BEGIN SUPPLIED MATERIAL

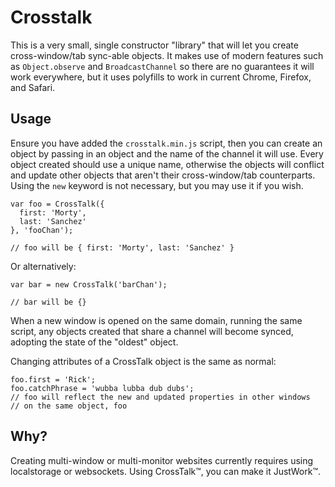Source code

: # Crosstalk

This is a very small, single constructor "library" that will let you create cross-window/tab sync-able objects. It makes use of modern features such as `Object.observe` and `BroadcastChannel` so there are no guarantees it will work everywhere, but it uses polyfills to work in current Chrome, Firefox, and Safari.

## Usage


Ensure you have added the `crosstalk.min.js` script, then you can create an object by passing in an object and the name of the channel it will use. Every object created should use a unique name, otherwise the objects will conflict and update other objects that aren't their cross-window/tab counterparts. Using the `new` keyword is not necessary, but you may use it if you wish.

```
var foo = CrossTalk({
  first: 'Morty',
  last: 'Sanchez'
}, 'fooChan');

// foo will be { first: 'Morty', last: 'Sanchez' }
```

Or alternatively:

```
var bar = new CrossTalk('barChan');

// bar will be {}
```

When a new window is opened on the same domain, running the same script, any objects created that share a channel will become synced, adopting the state of the "oldest" object.

Changing attributes of a CrossTalk object is the same as normal:

```
foo.first = 'Rick';
foo.catchPhrase = 'wubba lubba dub dubs'; 
// foo will reflect the new and updated properties in other windows
// on the same object, foo
```

## Why?

Creating multi-window or multi-monitor websites currently requires using localstorage or websockets. Using CrossTalk™, you can make it JustWork™.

END SUPPLIED MATERIAL

** TO DO **
Print exactly, and only, the lines running from the one that contains "When a new window" to the last line of the records above.

** ANSWER **
When a new window is opened on the same domain, running the same script, any objects created that share a channel will become synced, adopting the state of the "oldest" object.

Changing attributes of a CrossTalk object is the same as normal:

```
foo.first = 'Rick';
foo.catchPhrase = 'wubba lubba dub dubs'; 
// foo will reflect the new and updated properties in other windows
// on the same object, foo
```

## Why?

Creating multi-window or multi-monitor websites currently requires using localstorage or websockets. Using CrossTalk™, you can make it JustWork™.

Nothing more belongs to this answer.